Given records:

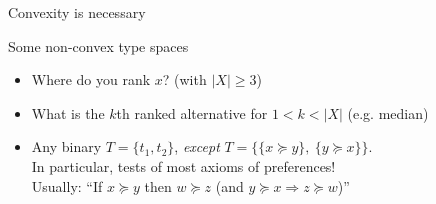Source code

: \begin{frame}{Convexity is necessary}{}

%
%

\end{frame}


\begin{frame}{Some non-convex type spaces}{}

\begin{itemize}

\item Where do you rank $x$? (with $|X|\ge 3$)

\bigskip

\item What is the $k$th ranked alternative for $1<k<|X|$ (e.g. median)

\bigskip

\item Any binary $T=\{t_1,t_2\}$, \emph{except} $T=\{\{x\succeq y\},~ \{y\succeq x\}\}$.\\
In particular, tests of most axioms of preferences!\\
Usually: ``If $x\succeq y$ then $w\succeq z$ (and $y\succeq x \Rightarrow z\succeq w$)''

\end{itemize}
\end{frame}

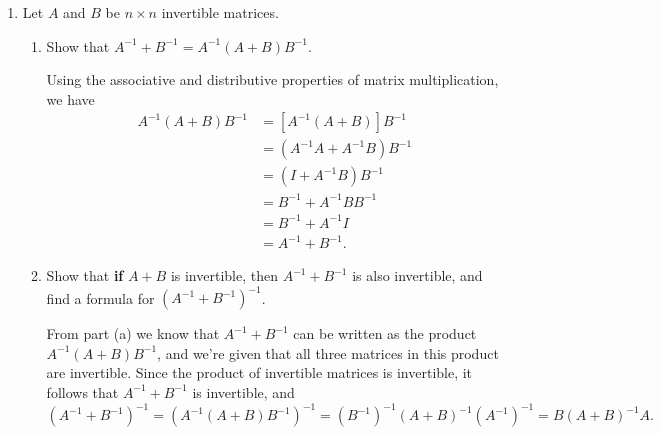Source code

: \documentclass[letterpaper,12pt]{article}
\begin{document}
\begin{enumerate}
{\bf Note:} The most common error here is to forget to reverse the order when taking the transpose. The second most common error, (which is usually caused by the first) is to forget that we can only cancel a matrix and its inverse when they're adjacent: $A^{-1}AB = B$, but $A^{-1}BA$ can't be simplified. With the matrix $B$ in the way, we can't cancel $A$ and $A^{-1}$.

\bigskip

\item Let $A$ and $B$ be $n\times n$ invertible matrices.
\begin{enumerate}
 \item Show that $A^{-1}+B^{-1} = A^{-1}(A+B)B^{-1}$.

\bigskip

 Using the associative and distributive properties of matrix multiplication, we have
\begin{align*}
 A^{-1}(A+B)B^{-1} & = [A^{-1}(A+B)]B^{-1}\\
& = (A^{-1}A+A^{-1}B)B^{-1}\\
& = (I+A^{-1}B)B^{-1}\\
& = B^{-1}+A^{-1}BB^{-1}\\
& = B^{-1}+A^{-1}I\\
& = A^{-1}+B^{-1}.
\end{align*}


\bigskip

 \item Show that {\bf if} $A+B$ is invertible, then $A^{-1}+B^{-1}$ is also invertible, and find a formula for $(A^{-1}+B^{-1})^{-1}$.

\bigskip

 From part (a) we know that $A^{-1}+B^{-1}$ can be written as the product $A^{-1}(A+B)B^{-1}$, and we're given that all three matrices in this product are invertible. Since the product of invertible matrices is invertible, it follows that $A^{-1}+B^{-1}$ is invertible, and
\[
 (A^{-1}+B^{-1})^{-1} = (A^{-1}(A+B)B^{-1})^{-1} = (B^{-1})^{-1}(A+B)^{-1}(A^{-1})^{-1} = B(A+B)^{-1}A.
\]


\end{enumerate}


 \end{enumerate}
\end{document}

What to produce: Return exactly the lines of the listing that run from the one containing "is invertible, then" through the last, and no others.

Reply to the task:
 \item Show that {\bf if} $A+B$ is invertible, then $A^{-1}+B^{-1}$ is also invertible, and find a formula for $(A^{-1}+B^{-1})^{-1}$.

\bigskip

 From part (a) we know that $A^{-1}+B^{-1}$ can be written as the product $A^{-1}(A+B)B^{-1}$, and we're given that all three matrices in this product are invertible. Since the product of invertible matrices is invertible, it follows that $A^{-1}+B^{-1}$ is invertible, and
\[
 (A^{-1}+B^{-1})^{-1} = (A^{-1}(A+B)B^{-1})^{-1} = (B^{-1})^{-1}(A+B)^{-1}(A^{-1})^{-1} = B(A+B)^{-1}A.
\]


\end{enumerate}


 \end{enumerate}
\end{document}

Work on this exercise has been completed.